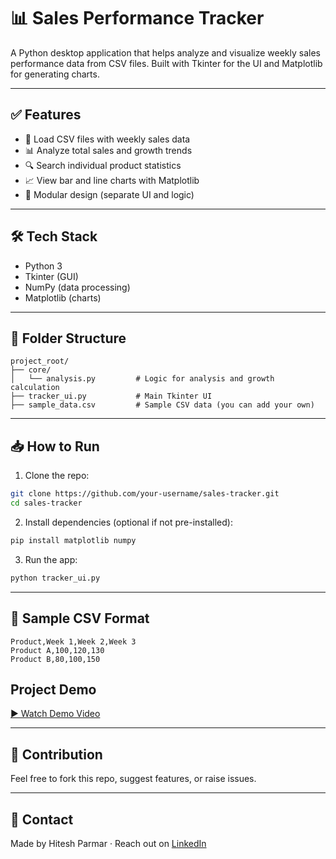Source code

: # 📊 Sales Performance Tracker

A Python desktop application that helps analyze and visualize weekly sales performance data from CSV files. Built with Tkinter for the UI and Matplotlib for generating charts.

---

## ✅ Features

* 📁 Load CSV files with weekly sales data
* 📊 Analyze total sales and growth trends
* 🔍 Search individual product statistics
* 📈 View bar and line charts with Matplotlib
* 🧱 Modular design (separate UI and logic)

---

## 🛠️ Tech Stack

* Python 3
* Tkinter (GUI)
* NumPy (data processing)
* Matplotlib (charts)

---

## 📂 Folder Structure

```
project_root/
├── core/
│   └── analysis.py         # Logic for analysis and growth calculation
├── tracker_ui.py           # Main Tkinter UI
├── sample_data.csv         # Sample CSV data (you can add your own)
```

---

## 📥 How to Run

1. Clone the repo:

```bash
git clone https://github.com/your-username/sales-tracker.git
cd sales-tracker
```

2. Install dependencies (optional if not pre-installed):

```bash
pip install matplotlib numpy
```

3. Run the app:

```bash
python tracker_ui.py
```

---

## 🧪 Sample CSV Format

```
Product,Week 1,Week 2,Week 3
Product A,100,120,130
Product B,80,100,150
```
##  Project Demo

[▶ Watch Demo Video](https://drive.google.com/file/d/12qdGRyvAdZS-6lKkQB215lPIpGiTU1Ya/view?usp=drive_link)

---

## 🙌 Contribution

Feel free to fork this repo, suggest features, or raise issues.

---

## 📧 Contact

Made by Hitesh Parmar · Reach out on [LinkedIn](https://www.linkedin.com/in/hiteshparmar18/)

------------------------------------------------------------

Scan the listing above, and wherever a line holds the word "data", copy it.

▶ Your response:
A Python desktop application that helps analyze and visualize weekly sales performance data from CSV files. Built with Tkinter for the UI and Matplotlib for generating charts.
* 📁 Load CSV files with weekly sales data
* NumPy (data processing)
├── sample_data.csv         # Sample CSV data (you can add your own)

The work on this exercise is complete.